A Federal Judge in Portland Oregon ruled yesterday that air travel is not a “mere convenience” as the government maintains, but a constitutional right that cannot be taken away without due process. The decision puts in jeopardy the use of the current ‘No Fly’ list because the government does not even inform citizens their names are being added, much less give them an opportunity to contest their inclusion. Judge Anna J. Brown ruled:
“Although there are perhaps viable alternatives to flying for domestic travel within the continental United States such as traveling by car or train, the Court disagrees with Defendants’ contention that international air travel is a mere convenience in light of the realities of our modern world. Such an argument ignores the numerous reasons an individual may have for wanting or needing to travel overseas quickly such as for the birth of a child, the death of a loved one, a business opportunity, or a religious obligation… the Court concludes on this record that Plaintiffs have a constitutionally-protected liberty interest in traveling internationally by air, which is affected by being placed on the list.”

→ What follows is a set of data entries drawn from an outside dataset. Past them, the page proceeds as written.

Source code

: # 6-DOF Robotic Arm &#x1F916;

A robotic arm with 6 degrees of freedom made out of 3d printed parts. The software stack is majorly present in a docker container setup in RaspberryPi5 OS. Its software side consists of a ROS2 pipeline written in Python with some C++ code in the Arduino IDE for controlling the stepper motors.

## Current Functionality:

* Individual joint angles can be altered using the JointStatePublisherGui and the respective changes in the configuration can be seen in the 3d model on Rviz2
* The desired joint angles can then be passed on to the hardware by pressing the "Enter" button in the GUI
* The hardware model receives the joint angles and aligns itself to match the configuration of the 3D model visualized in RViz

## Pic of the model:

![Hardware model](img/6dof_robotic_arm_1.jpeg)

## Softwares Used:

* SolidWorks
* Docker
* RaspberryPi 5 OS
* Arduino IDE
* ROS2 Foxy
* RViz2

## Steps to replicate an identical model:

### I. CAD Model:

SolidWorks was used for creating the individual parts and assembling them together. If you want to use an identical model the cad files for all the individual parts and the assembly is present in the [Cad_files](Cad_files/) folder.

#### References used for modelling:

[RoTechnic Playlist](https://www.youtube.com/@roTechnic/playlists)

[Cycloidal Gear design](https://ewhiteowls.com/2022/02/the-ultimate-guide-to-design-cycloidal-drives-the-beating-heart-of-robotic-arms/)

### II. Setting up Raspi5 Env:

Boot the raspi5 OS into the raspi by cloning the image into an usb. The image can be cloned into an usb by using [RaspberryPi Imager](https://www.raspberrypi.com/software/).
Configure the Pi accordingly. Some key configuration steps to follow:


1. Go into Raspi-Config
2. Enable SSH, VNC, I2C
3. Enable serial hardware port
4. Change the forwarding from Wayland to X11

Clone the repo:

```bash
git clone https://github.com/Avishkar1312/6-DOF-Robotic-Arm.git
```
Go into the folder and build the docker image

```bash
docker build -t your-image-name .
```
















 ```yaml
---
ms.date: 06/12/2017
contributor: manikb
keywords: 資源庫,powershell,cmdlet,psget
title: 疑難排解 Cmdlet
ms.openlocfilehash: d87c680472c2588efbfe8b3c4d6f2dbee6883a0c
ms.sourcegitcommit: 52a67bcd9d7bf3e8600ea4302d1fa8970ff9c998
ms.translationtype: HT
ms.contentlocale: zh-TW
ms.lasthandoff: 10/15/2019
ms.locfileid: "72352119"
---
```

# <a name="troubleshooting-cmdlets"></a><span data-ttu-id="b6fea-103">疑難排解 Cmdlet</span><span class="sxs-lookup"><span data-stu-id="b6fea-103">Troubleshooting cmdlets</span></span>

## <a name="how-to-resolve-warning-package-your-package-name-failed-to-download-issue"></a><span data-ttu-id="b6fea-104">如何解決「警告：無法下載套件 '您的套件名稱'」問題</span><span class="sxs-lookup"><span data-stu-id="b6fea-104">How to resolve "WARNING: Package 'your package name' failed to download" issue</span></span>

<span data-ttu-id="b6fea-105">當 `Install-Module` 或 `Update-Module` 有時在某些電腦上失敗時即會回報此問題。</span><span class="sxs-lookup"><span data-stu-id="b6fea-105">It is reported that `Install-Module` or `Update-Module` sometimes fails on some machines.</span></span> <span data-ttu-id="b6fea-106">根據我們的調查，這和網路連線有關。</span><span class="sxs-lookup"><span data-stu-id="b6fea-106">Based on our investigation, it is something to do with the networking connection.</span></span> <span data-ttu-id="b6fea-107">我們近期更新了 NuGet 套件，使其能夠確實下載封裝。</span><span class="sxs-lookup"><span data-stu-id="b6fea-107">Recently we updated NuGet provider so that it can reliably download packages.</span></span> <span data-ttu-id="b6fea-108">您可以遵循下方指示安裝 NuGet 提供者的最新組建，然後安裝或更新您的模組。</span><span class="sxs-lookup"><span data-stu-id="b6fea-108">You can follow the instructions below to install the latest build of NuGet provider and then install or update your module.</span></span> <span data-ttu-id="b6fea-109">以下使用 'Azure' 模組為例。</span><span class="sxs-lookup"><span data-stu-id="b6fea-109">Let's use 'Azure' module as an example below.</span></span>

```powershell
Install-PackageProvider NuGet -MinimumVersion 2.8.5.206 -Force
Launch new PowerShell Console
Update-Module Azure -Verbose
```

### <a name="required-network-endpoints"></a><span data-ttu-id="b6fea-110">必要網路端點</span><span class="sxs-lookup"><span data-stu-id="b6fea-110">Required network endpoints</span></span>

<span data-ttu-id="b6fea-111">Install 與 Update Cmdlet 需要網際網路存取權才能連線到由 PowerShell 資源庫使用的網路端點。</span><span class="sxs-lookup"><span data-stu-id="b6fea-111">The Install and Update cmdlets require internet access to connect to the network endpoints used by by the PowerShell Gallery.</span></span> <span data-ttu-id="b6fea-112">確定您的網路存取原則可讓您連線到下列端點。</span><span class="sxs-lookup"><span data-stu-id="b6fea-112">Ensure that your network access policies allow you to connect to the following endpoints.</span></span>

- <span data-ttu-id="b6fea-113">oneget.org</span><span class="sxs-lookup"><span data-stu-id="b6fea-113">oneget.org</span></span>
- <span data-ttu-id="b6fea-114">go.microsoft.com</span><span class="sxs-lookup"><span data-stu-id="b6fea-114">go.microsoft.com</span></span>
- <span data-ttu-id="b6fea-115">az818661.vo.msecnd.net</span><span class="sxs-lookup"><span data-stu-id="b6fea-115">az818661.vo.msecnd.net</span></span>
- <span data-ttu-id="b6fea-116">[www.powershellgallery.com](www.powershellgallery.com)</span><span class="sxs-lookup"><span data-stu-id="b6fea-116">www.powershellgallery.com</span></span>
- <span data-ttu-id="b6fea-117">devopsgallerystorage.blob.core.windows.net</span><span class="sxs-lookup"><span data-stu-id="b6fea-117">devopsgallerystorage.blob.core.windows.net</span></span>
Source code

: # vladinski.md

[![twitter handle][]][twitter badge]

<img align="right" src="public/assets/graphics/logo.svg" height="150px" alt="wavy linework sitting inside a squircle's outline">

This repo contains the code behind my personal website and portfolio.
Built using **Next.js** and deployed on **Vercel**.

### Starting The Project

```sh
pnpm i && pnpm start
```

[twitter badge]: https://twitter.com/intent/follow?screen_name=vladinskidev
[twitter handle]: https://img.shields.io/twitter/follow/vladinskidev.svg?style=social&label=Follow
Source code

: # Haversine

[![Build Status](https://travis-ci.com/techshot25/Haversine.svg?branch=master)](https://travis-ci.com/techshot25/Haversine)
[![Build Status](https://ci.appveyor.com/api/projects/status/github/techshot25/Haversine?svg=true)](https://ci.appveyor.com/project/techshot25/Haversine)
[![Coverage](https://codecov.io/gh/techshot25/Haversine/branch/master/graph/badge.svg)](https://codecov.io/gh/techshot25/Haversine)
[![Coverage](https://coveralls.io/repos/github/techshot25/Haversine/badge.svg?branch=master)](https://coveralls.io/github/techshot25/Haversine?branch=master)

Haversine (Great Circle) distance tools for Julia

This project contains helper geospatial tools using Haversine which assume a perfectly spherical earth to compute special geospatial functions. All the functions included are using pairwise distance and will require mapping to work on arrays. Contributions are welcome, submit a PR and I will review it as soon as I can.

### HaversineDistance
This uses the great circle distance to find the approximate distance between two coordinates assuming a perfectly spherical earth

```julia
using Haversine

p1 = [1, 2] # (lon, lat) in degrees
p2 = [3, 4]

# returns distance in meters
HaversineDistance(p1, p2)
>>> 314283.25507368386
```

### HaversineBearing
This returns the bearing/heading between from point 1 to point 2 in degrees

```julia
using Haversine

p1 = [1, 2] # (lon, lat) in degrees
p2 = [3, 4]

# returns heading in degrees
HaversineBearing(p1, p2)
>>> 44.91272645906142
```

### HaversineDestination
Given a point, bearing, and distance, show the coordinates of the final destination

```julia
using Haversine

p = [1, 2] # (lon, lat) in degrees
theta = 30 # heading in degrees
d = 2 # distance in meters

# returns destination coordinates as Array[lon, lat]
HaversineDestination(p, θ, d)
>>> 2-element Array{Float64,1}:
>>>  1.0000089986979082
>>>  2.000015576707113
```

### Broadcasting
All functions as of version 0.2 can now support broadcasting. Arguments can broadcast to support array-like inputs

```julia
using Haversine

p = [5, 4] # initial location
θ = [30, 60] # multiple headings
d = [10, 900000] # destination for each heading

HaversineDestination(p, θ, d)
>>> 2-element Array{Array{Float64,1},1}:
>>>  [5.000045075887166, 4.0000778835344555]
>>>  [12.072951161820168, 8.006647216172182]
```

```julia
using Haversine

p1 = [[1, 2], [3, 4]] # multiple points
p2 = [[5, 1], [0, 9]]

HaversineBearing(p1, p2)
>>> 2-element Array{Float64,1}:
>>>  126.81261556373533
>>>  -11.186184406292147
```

The lawsuit was brought by the ACLU on behalf of thirteen people, including four former servicemen, whose names appear on the government’s No Fly List, though they say they have no idea why. News of the favorable decision was posted on the ACLU website last evening.
The ACLU argued the No Fly List violates the Fifth Amendment, which guarantees that a citizen cannot be deprived of liberty without due process. They further argued that no one is ever informed that they are on the list; the only way to know for sure is to buy a ticket and see if screeners allow you on a plane. They also contend that the government will not tell people on the list why they have been included, nor is there any reliable procedure to be taken off the No Fly List. Judge Brown agreed.
Nusrat Choudhury, one of the ALCU attorneys who argued the case released this statement after the ruling was announced:
“For the first time, a federal court has recognized that when the government bans Americans from flying and smears them as suspected terrorists, it deprives them of constitutionally protected liberties, and they must have a fair process to clear their names. The No Fly List procedures violate due process because the government refuses to provide any explanation or a hearing for innocent Americans to challenge their inclusion, and we look forward to making that case to the court.”
Although the plaintiffs have scored a victory with the ruling that all citizens have a right to air travel, what to do about the current No Fly List has not yet been decided. Judge Brown ordered the parties to submit more information on the government process for a citizen to contest the inclusion of his name, before she decides whether the current policy violates due process.
The ACLU says more than 20,000 people are on the current No Fly List.